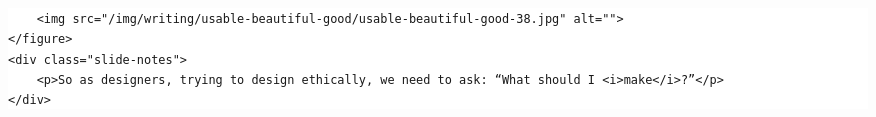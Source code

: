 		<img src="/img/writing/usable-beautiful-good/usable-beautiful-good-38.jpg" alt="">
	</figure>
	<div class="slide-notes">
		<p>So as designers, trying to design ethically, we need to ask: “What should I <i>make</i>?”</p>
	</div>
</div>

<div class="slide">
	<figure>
...
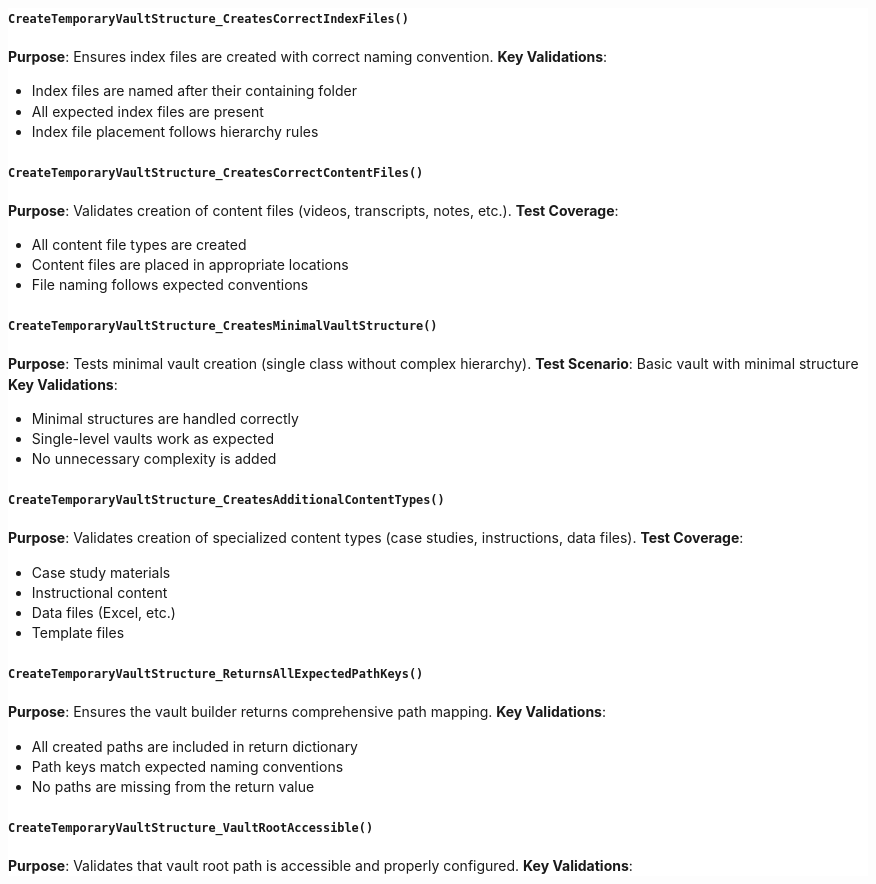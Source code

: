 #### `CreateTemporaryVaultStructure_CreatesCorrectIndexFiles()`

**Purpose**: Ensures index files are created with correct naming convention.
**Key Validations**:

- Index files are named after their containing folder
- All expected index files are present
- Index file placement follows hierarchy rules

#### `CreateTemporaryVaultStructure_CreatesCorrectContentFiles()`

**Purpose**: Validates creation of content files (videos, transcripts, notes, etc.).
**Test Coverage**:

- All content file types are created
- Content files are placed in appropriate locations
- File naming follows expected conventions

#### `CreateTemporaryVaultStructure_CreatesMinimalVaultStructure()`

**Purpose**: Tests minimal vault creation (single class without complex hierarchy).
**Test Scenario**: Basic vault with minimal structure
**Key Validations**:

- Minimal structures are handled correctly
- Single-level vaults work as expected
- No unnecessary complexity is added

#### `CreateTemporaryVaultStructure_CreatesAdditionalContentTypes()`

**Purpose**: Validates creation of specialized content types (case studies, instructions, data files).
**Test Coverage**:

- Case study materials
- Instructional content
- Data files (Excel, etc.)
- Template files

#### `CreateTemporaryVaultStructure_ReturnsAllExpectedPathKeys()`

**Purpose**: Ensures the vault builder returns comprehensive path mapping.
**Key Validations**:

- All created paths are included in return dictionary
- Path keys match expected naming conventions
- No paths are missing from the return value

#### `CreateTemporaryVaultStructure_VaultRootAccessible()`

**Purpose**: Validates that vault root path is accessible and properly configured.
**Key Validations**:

◆ **WHAT TO WORK ON**:
Copy each line of the records that contains the word "Validates".

◆ **COMPLETED EXERCISE**:
**Purpose**: Validates creation of content files (videos, transcripts, notes, etc.).
**Purpose**: Validates creation of specialized content types (case studies, instructions, data files).
**Purpose**: Validates that vault root path is accessible and properly configured.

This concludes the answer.